Çilem Küçükkeleş, ilk örgütlenmeleri tetikleyen meselenin 1980 darbesi olduğunu söyleyerek, “Hareket ölülerimiz üzerinden başladı. Ölülerimizi, ‘camiye gelmeyenin ölüsünü de kaldırmayız’ diyerek kabul etmeyen camilerde cemaatleri tabutlarımızı tekmeledi. Bir diğeri Sivas katliamıdır. Devletin yanlarında olduğunu sandığı sırada, TRT’de canlı yayında, canlı canlı yakılma olayını naklen yayınlandığını ve olaya seyirci kalındığını gördükten sonra Aleviler, ancak örgütlenerek kendilerini koruyabilecekleri fikrini geliştirdiler” dedi.

Nevin Kamilağaoğlu Sivas’taki bu olaydan sonra Pir Sultan Kültür Derneği’nin kurulduğunu ve Madımak Oteli’nin müze yapılmasını istediklerini belirttikten sonra artık haklarının peşine düşen Alevi derneklerinin eşit yurttaşlık haklarını dile getirmeye başladıklarını, laiklik kapsamında zorunlu din derslerinin ve diyanet işlerininin kaldırılması gibi talepleri olduğunu belirtti.

Çilem Küçükkeleş, bir araya gelebilecekleri, cenazelerini kaldırabilecekleri, inançlarına göre ibadet edebilecekleri cem evleri ihtiyaçlarının, AKP’nin bir önceki seçim dönemindeki vaatlerinde olduğunu, ama hala cem evlerini ibadethane olarak kabul etmediklerini dile getirdi. “Seyit Rıza’nın mezarı yok. Sivas’ta, Maraş’ta Pir Sultan Abdal heykelini dikemiyor. Mezarsız bırakmak, mekansız bırakmaktır, mezarınızın olduğu yerde varlığınız vardır” dedi.

Yahudilik, Hıristiyanlık gibi diğer inanç gruplarının Lozan Antlaşması’ndan gelen ibadet yeri hakkı olduğu halde Aleviler’in cem evlerinin ibadethane statüsüne alınmadığını belirten Nevin Kamilağaoğlu, İzmit Cem Evi örneğinde olduğu gibi valilik ve AKP’nin bakım onarım desteği verdiği yerde cem evinin lüks koltuklarla döşeli, kapıların kapanmasına kadar yönetimin de onların istediği gibi bir şekle dönüştüğünü belirtiyor. “Yani size para veririz ama, laik eğitim, diyanetin kaldırılması, eşit yurttaşlık gibi haklardan vazgeçin, diyorlar bize” diyor.
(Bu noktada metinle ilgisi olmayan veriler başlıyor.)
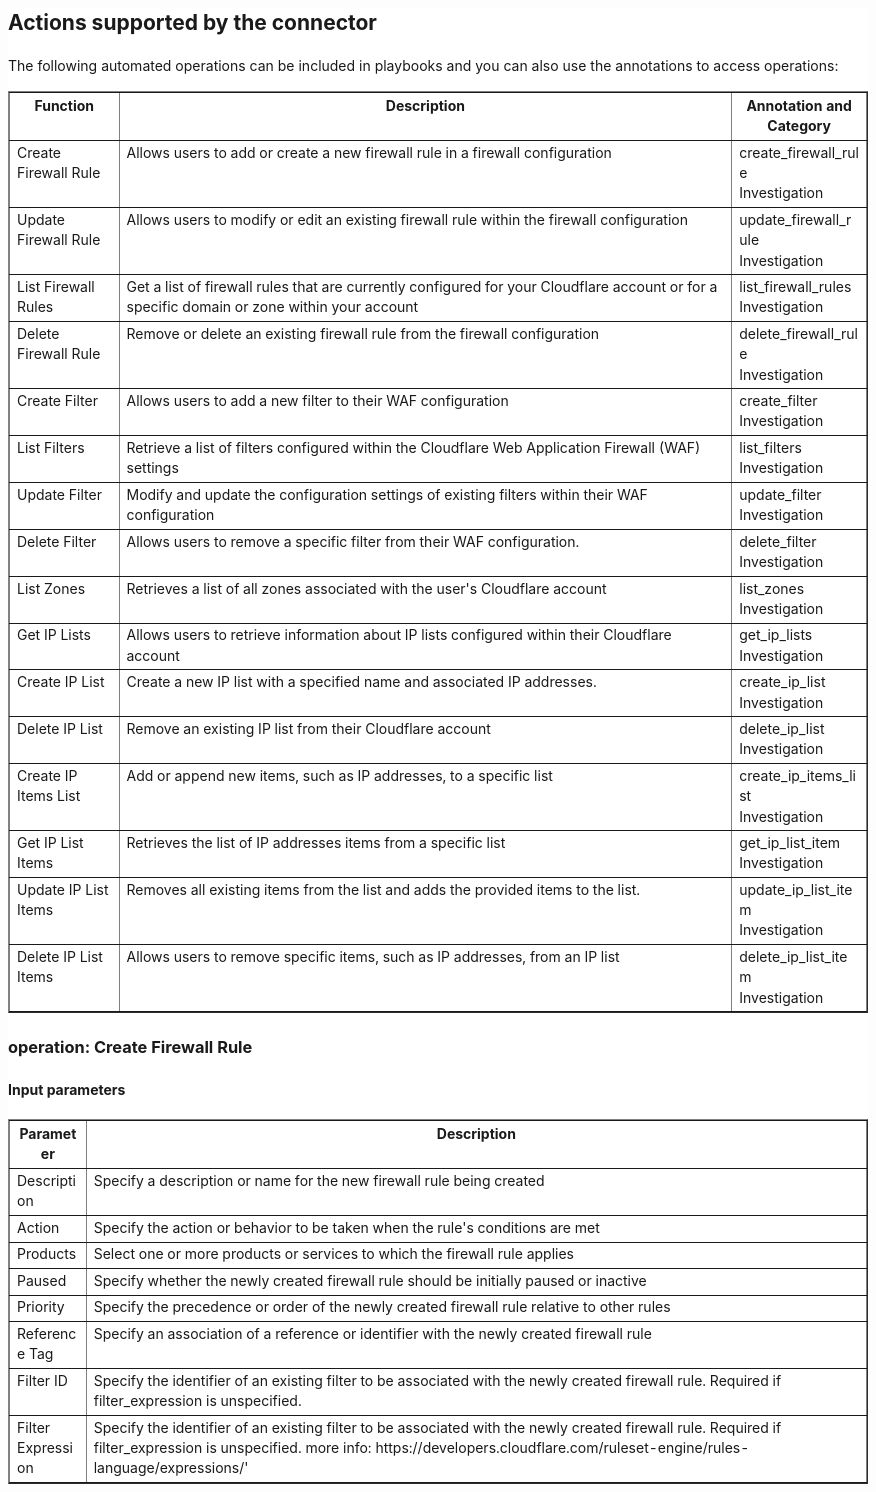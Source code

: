 ## Actions supported by the connector
The following automated operations can be included in playbooks and you can also use the annotations to access operations:
<table border=1><thead><tr><th>Function</th><th>Description</th><th>Annotation and Category</th></tr></thead><tbody><tr><td>Create Firewall Rule</td><td>Allows users to add or create a new firewall rule in a firewall configuration</td><td>create_firewall_rule <br/>Investigation</td></tr>
<tr><td>Update Firewall Rule</td><td>Allows users to modify or edit an existing firewall rule within the firewall configuration</td><td>update_firewall_rule <br/>Investigation</td></tr>
<tr><td>List Firewall Rules</td><td>Get a list of firewall rules that are currently configured for your Cloudflare account or for a specific domain or zone within your account</td><td>list_firewall_rules <br/>Investigation</td></tr>
<tr><td>Delete Firewall Rule</td><td>Remove or delete an existing firewall rule from the firewall configuration</td><td>delete_firewall_rule <br/>Investigation</td></tr>
<tr><td>Create Filter</td><td>Allows users to add a new filter to their WAF configuration</td><td>create_filter <br/>Investigation</td></tr>
<tr><td>List Filters</td><td>Retrieve a list of filters configured within the Cloudflare Web Application Firewall (WAF) settings</td><td>list_filters <br/>Investigation</td></tr>
<tr><td>Update Filter</td><td>Modify and update the configuration settings of existing filters within their WAF configuration</td><td>update_filter <br/>Investigation</td></tr>
<tr><td>Delete Filter</td><td>Allows users to remove a specific filter from their WAF configuration.</td><td>delete_filter <br/>Investigation</td></tr>
<tr><td>List Zones</td><td>Retrieves a list of all zones associated with the user's Cloudflare account</td><td>list_zones <br/>Investigation</td></tr>
<tr><td>Get IP Lists</td><td>Allows users to retrieve information about IP lists configured within their Cloudflare account</td><td>get_ip_lists <br/>Investigation</td></tr>
<tr><td>Create IP List</td><td>Create a new IP list with a specified name and associated IP addresses.</td><td>create_ip_list <br/>Investigation</td></tr>
<tr><td>Delete IP List</td><td>Remove an existing IP list from their Cloudflare account</td><td>delete_ip_list <br/>Investigation</td></tr>
<tr><td>Create IP Items List</td><td>Add or append new items, such as IP addresses, to a specific list</td><td>create_ip_items_list <br/>Investigation</td></tr>
<tr><td>Get IP List Items</td><td>Retrieves the list of IP addresses items from a specific list</td><td>get_ip_list_item <br/>Investigation</td></tr>
<tr><td>Update IP List Items</td><td>Removes all existing items from the list and adds the provided items to the list.</td><td>update_ip_list_item <br/>Investigation</td></tr>
<tr><td>Delete IP List Items</td><td>Allows users to remove specific items, such as IP addresses, from an IP list</td><td>delete_ip_list_item <br/>Investigation</td></tr>
</tbody></table>

### operation: Create Firewall Rule
#### Input parameters
<table border=1><thead><tr><th>Parameter</th><th>Description</th></tr></thead><tbody><tr><td>Description</td><td>Specify a description or name for the new firewall rule being created
</td></tr><tr><td>Action</td><td>Specify the action or behavior to be taken when the rule's conditions are met
</td></tr><tr><td>Products</td><td>Select one or more products or services to which the firewall rule applies
</td></tr><tr><td>Paused</td><td>Specify whether the newly created firewall rule should be initially paused or inactive
</td></tr><tr><td>Priority</td><td>Specify the precedence or order of the newly created firewall rule relative to other rules
</td></tr><tr><td>Reference Tag</td><td>Specify an association of a reference or identifier with the newly created firewall rule
</td></tr><tr><td>Filter ID</td><td>Specify the identifier of an existing filter to be associated with the newly created firewall rule. Required if filter_expression is unspecified.
</td></tr><tr><td>Filter Expression</td><td>Specify the identifier of an existing filter to be associated with the newly created firewall rule. Required if filter_expression is unspecified. more info: https://developers.cloudflare.com/ruleset-engine/rules-language/expressions/'
</td></tr></tbody></table>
Çilem Küçükkeleş, “Ermeniler’in yaşadığı bir soykırımdı, ama Aleviler ve Kürtler bir kavim kırımı yaşıyorlar. Yıllara yayılan, döve döve, kıra kıra yerlerinden yurtlarından süre süre Türk ve Sünni olacakları politikasını izliyorlar” görüşünü dile getiriyor.

Çilem Küçükkeleş

Örgüt yapılanmasının ne şekilde olduğunu, parti kurmaya nasıl baktıklarını sorduğumda, örgütlenme modelinin 1980 sonrası sol örgüt deneyleri nedeniyle demokratik merkeziyetçi bir yapıda olduğunu, ama aslında bunun inanç hareketi için doğru bir örgütlene olmadığını belirtiyorlar. 1968 – 1978 kuşağında sol harekette çok sayıda Alevi gencin yer aldığını, ama 1980 darbesinde çok kayıp verdiklerini dile getiren Nevin Kamilağaoğlu, solun bu birlikte savaşımda Alevi sorunlarından uzak durduğunu vurguluyor.
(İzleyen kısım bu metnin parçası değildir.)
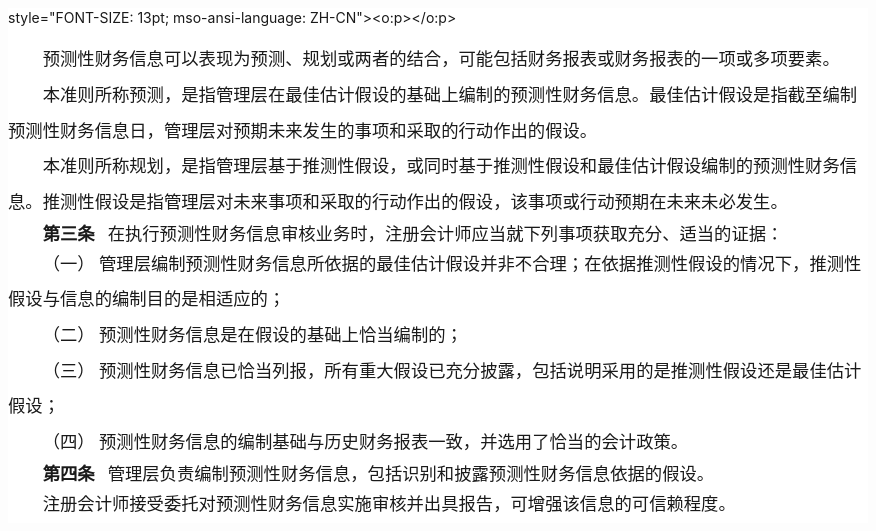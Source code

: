 style="FONT-SIZE: 13pt; mso-ansi-language: ZH-CN"><o:p></o:p></SPAN></FONT></P>
<P class=faguiconp 
style="LAYOUT-GRID-MODE: char; MARGIN: auto 0cm; LINE-HEIGHT: 26pt; TEXT-INDENT: 26pt"><SPAN 
style="FONT-SIZE: 13pt; mso-ansi-language: ZH-CN"><FONT 
face=微软雅黑>预测性财务信息可以表现为预测、规划或两者的结合，可能包括财务报表或财务报表的一项或多项要素。<o:p></o:p></FONT></SPAN></P>
<P class=faguiconp 
style="LAYOUT-GRID-MODE: char; MARGIN: auto 0cm; LINE-HEIGHT: 26pt; TEXT-INDENT: 26pt"><A 
name=No10_Z1T2K3></A><SPAN 
style="FONT-SIZE: 13pt; mso-ansi-language: ZH-CN"><FONT 
face=微软雅黑>本准则所称预测，是指管理层在最佳估计假设的基础上编制的预测性财务信息。最佳估计假设是指截至编制预测性财务信息日，管理层对预期未来发生的事项和采取的行动作出的假设。<o:p></o:p></FONT></SPAN></P>
<P class=faguiconp 
style="LAYOUT-GRID-MODE: char; MARGIN: auto 0cm; LINE-HEIGHT: 26pt; TEXT-INDENT: 26pt"><A 
name=No11_Z1T2K4></A><SPAN 
style="FONT-SIZE: 13pt; mso-ansi-language: ZH-CN"><FONT 
face=微软雅黑>本准则所称规划，是指管理层基于推测性假设，或同时基于推测性假设和最佳估计假设编制的预测性财务信息。推测性假设是指管理层对未来事项和采取的行动作出的假设，该事项或行动预期在未来未必发生。<o:p></o:p></FONT></SPAN></P>
<P class=faguiconp 
style="LAYOUT-GRID-MODE: char; MARGIN: auto 0cm; TEXT-INDENT: 26pt"><A 
name=No12_Z1T3></A><SPAN class=sect2title><SPAN 
style="FONT-SIZE: 13pt; mso-ansi-language: ZH-CN"><STRONG><FONT 
face=微软雅黑>第三条&nbsp;&nbsp;&nbsp;</FONT></STRONG></SPAN></SPAN><A 
name=No13_Z1T3K1></A><FONT face=微软雅黑><SPAN class=1><SPAN 
style="FONT-SIZE: 13pt; mso-ansi-language: ZH-CN">在执行预测性财务信息审核业务时，注册会计师应当就下列事项获取充分、适当的证据：</SPAN></SPAN><SPAN 
style="FONT-SIZE: 13pt; mso-ansi-language: ZH-CN"><o:p></o:p></SPAN></FONT></P>
<P class=faguiconp 
style="LAYOUT-GRID-MODE: char; MARGIN: auto 0cm; LINE-HEIGHT: 26pt; TEXT-INDENT: 26pt"><A 
name=No14_T3K1X1></A><SPAN 
style="FONT-SIZE: 13pt; mso-ansi-language: ZH-CN"><FONT face=微软雅黑>（一） 
管理层编制预测性财务信息所依据的最佳估计假设并非不合理；在依据推测性假设的情况下，推测性假设与信息的编制目的是相适应的；<o:p></o:p></FONT></SPAN></P>
<P class=faguiconp 
style="LAYOUT-GRID-MODE: char; MARGIN: auto 0cm; LINE-HEIGHT: 26pt; TEXT-INDENT: 26pt"><A 
name=No15_T3K1X2></A><SPAN 
style="FONT-SIZE: 13pt; mso-ansi-language: ZH-CN"><FONT face=微软雅黑>（二） 
预测性财务信息是在假设的基础上恰当编制的；<o:p></o:p></FONT></SPAN></P>
<P class=faguiconp 
style="LAYOUT-GRID-MODE: char; MARGIN: auto 0cm; LINE-HEIGHT: 26pt; TEXT-INDENT: 26pt"><A 
name=No16_T3K1X3></A><SPAN 
style="FONT-SIZE: 13pt; mso-ansi-language: ZH-CN"><FONT face=微软雅黑>（三） 
预测性财务信息已恰当列报，所有重大假设已充分披露，包括说明采用的是推测性假设还是最佳估计假设；<o:p></o:p></FONT></SPAN></P>
<P class=faguiconp 
style="LAYOUT-GRID-MODE: char; MARGIN: auto 0cm; LINE-HEIGHT: 26pt; TEXT-INDENT: 26pt"><A 
name=No17_T3K1X4></A><SPAN 
style="FONT-SIZE: 13pt; mso-ansi-language: ZH-CN"><FONT face=微软雅黑>（四） 
预测性财务信息的编制基础与历史财务报表一致，并选用了恰当的会计政策。<o:p></o:p></FONT></SPAN></P>
<P class=faguiconp 
style="LAYOUT-GRID-MODE: char; MARGIN: auto 0cm; TEXT-INDENT: 26pt"><A 
name=No18_Z1T4></A><SPAN class=sect2title><SPAN 
style="FONT-SIZE: 13pt; mso-ansi-language: ZH-CN"><STRONG><FONT 
face=微软雅黑>第四条&nbsp;&nbsp;&nbsp;</FONT></STRONG></SPAN></SPAN><A 
name=No19_Z1T4K1></A><FONT face=微软雅黑><SPAN class=1><SPAN 
style="FONT-SIZE: 13pt; mso-ansi-language: ZH-CN">管理层负责编制预测性财务信息，包括识别和披露预测性财务信息依据的假设。</SPAN></SPAN><SPAN 
style="FONT-SIZE: 13pt; mso-ansi-language: ZH-CN"><o:p></o:p></SPAN></FONT></P>
<P class=faguiconp 
style="LAYOUT-GRID-MODE: char; MARGIN: auto 0cm; LINE-HEIGHT: 26pt; TEXT-INDENT: 26pt"><A 
name=No20_Z1T4K2></A><SPAN 
style="FONT-SIZE: 13pt; mso-ansi-language: ZH-CN"><FONT 
face=微软雅黑>注册会计师接受委托对预测性财务信息实施审核并出具报告，可增强该信息的可信赖程度。<o:p></o:p></FONT></SPAN></P>
<P class=faguiconp 
style="LAYOUT-GRID-MODE: char; MARGIN: auto 0cm; LINE-HEIGHT: 26pt; TEXT-INDENT: 26pt"><STRONG><FONT 
face=微软雅黑><SPAN class=spanchaptertitle><SPAN 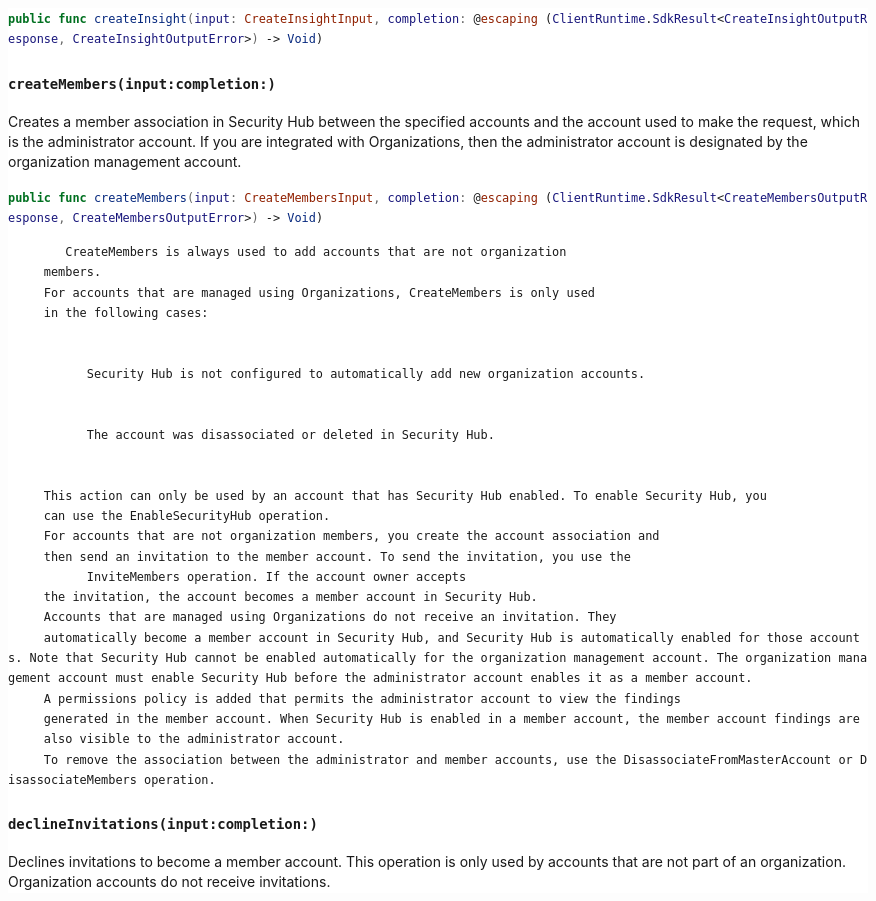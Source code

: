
 ``` swift
public func createInsight(input: CreateInsightInput, completion: @escaping (ClientRuntime.SdkResult<CreateInsightOutputResponse, CreateInsightOutputError>) -> Void)
```

### `createMembers(input:completion:)`

Creates a member association in Security Hub between the specified accounts and the account
used to make the request, which is the administrator account. If you are integrated with
Organizations, then the administrator account is designated by the organization management account.

``` swift
public func createMembers(input: CreateMembersInput, completion: @escaping (ClientRuntime.SdkResult<CreateMembersOutputResponse, CreateMembersOutputError>) -> Void)
```

``` 
        CreateMembers is always used to add accounts that are not organization
     members.
     For accounts that are managed using Organizations, CreateMembers is only used
     in the following cases:


           Security Hub is not configured to automatically add new organization accounts.


           The account was disassociated or deleted in Security Hub.


     This action can only be used by an account that has Security Hub enabled. To enable Security Hub, you
     can use the EnableSecurityHub operation.
     For accounts that are not organization members, you create the account association and
     then send an invitation to the member account. To send the invitation, you use the
           InviteMembers operation. If the account owner accepts
     the invitation, the account becomes a member account in Security Hub.
     Accounts that are managed using Organizations do not receive an invitation. They
     automatically become a member account in Security Hub, and Security Hub is automatically enabled for those accounts. Note that Security Hub cannot be enabled automatically for the organization management account. The organization management account must enable Security Hub before the administrator account enables it as a member account.
     A permissions policy is added that permits the administrator account to view the findings
     generated in the member account. When Security Hub is enabled in a member account, the member account findings are
     also visible to the administrator account.
     To remove the association between the administrator and member accounts, use the DisassociateFromMasterAccount or DisassociateMembers operation.
```

### `declineInvitations(input:completion:)`

Declines invitations to become a member account.
This operation is only used by accounts that are not part of an organization.
Organization accounts do not receive invitations.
Daha önce Barış Partisi, Birlik Partisi gibi girişimler olduğunu, ama bir parti ile temsiliyetin kendilerini böleceğini dile getirerek, mevcut parlemento partileri içinde, HDP’de olduğu gibi, Ermeni temsilcisi Garo Paylan örneği, Alevi temsilci olarak yer almanın daha uygun olduğunu düşünüyorlar. Bir dönem Alevi kadın temsilci olarak milletvekili seçilen Çilem Küçükkeleş, daha sonraları Alevi yapılanması erkek olduğu için temsilci seçimlerinin de erkek olduğunu vurgulayınca kadın sorunununa geçiyoruz. Küçükkeleş devam ediyor:

“Sol hareketlerin, partilerin toplantılarına katılıyorum, ama Alevilik adı hiç geçmiyor. Aynı şekilde Alevi kongrelerinde, toplantılarda da solun adı geçmiyor. Çok ciddi olarak mesafe açıldı. Aleviler de artık bu sol hareketi içindeki evlatlarını sahiplenemez oldu. Aysel Tuğluk olayında olduğu gibi. Oysa geleneğimizde sosyalist harekette önemli bir Alevi davranış örneği vardır. İbrahim Kaypakkaya gibi ser verip sır vermeme, başı devlet otoritesi ile dertte olana kapı açma, hiçbir canlının eza çekmesine razı olmama gibi… Şimdi yeni yeni idam cezası almış evlatlarına, Kızıldere’deki kayıplarına sahip çıkmaya başladı.”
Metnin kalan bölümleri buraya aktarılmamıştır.